Mr. Lupoe’s suicide note said he had been discriminated against and had to file a grievance with his union to get the position he lost, which was a Special Procedural Technician, and that an unnamed administrator told him at work one day, “You should not even had bothered to come to work today. You should have blown your brains out.”

“So after a horrendous ordeal my wife felt it better to end our lives and why leave our children in someone’s else’s hands. In addition, it seems Kiaser Permanente want’s us to kill ourselves and take our family with us. They did nothing to the manager who stated such, and did not attempt to assist us in the matter, knowing we have no job and 5 children under 8 years with no place to go. So here we are,” Mr. Lupoe wrote.

His letter alleged additional problems: His administrator told the couple that they would not be eligible for unemployment but his wife applied anyway. The couple also sought copies of their licenses from Kaiser to look for other work and were referred to their union representative, who directed them to human resources, to no avail.

Anthony Krump, a Kaiser spokesperson, told The Final Call that the company is confident no one told Mr. Lupoe to take his life and the lives of his family. He did not say whether other disciplinary measures were at Kaiser’s disposal, besides firing both workers and parents. In an interview, he told The Final Call, “The co-workers, employees, and physicians, are experiencing a great deal of loss and grief as well … they (the Lupoes) were well known and well liked,” Mr. Krump said.

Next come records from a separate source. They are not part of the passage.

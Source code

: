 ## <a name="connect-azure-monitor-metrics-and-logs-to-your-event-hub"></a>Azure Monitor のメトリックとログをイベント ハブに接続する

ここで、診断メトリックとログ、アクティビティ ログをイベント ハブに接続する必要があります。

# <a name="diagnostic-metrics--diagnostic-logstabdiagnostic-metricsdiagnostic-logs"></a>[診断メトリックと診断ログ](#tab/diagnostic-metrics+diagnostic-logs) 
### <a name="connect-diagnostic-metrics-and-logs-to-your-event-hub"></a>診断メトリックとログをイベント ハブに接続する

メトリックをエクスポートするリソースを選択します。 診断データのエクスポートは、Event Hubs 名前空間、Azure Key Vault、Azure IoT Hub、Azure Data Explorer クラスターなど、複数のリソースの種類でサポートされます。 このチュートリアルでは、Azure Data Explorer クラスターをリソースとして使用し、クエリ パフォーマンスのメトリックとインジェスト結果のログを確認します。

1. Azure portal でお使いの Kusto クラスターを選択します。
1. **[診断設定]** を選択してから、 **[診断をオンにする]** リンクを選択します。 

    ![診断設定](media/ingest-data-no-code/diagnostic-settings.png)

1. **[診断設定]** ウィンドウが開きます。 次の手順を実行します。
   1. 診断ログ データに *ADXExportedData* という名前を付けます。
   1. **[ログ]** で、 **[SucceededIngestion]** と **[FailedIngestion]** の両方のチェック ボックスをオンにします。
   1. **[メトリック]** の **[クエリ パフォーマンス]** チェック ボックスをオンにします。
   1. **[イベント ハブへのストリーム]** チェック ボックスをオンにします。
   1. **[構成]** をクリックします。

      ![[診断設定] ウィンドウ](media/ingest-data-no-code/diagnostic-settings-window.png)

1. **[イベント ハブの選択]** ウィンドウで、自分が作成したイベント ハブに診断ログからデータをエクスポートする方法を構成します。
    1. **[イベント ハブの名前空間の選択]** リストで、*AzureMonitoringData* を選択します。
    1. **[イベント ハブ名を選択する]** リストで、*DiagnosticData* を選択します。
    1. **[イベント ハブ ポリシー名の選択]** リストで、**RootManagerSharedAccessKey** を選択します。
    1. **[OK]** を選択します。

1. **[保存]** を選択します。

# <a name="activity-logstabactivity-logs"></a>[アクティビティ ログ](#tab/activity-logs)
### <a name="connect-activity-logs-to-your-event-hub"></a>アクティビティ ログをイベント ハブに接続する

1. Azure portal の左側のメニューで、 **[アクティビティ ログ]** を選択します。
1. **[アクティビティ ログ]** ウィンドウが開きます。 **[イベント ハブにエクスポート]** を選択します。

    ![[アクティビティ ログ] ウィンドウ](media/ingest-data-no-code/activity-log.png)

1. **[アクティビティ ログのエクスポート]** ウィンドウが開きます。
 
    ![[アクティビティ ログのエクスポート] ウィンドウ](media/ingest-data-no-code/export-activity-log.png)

On the day of the Lupoe shootings, Mayor Antonio Villaraigosa released a five-page press release, which listed mental health, foreclosure and employment counseling and resources.

“The economic uncertainty is driving workers to the brink, but that should not lead people to resort to extreme measures. Help is available. Resources exist … If you need assistance know that we are ready with open arms and open hearts to guide you through this tough stretch and ensure that everyone emerges from this crisis with their livelihoods—and lives—intact,” Mayor Villaraigosa said.

Some say information about resources should be better publicized and more outreach is needed to get the information to vulnerable communities, and especially people who do not e-mail, fax or use the internet.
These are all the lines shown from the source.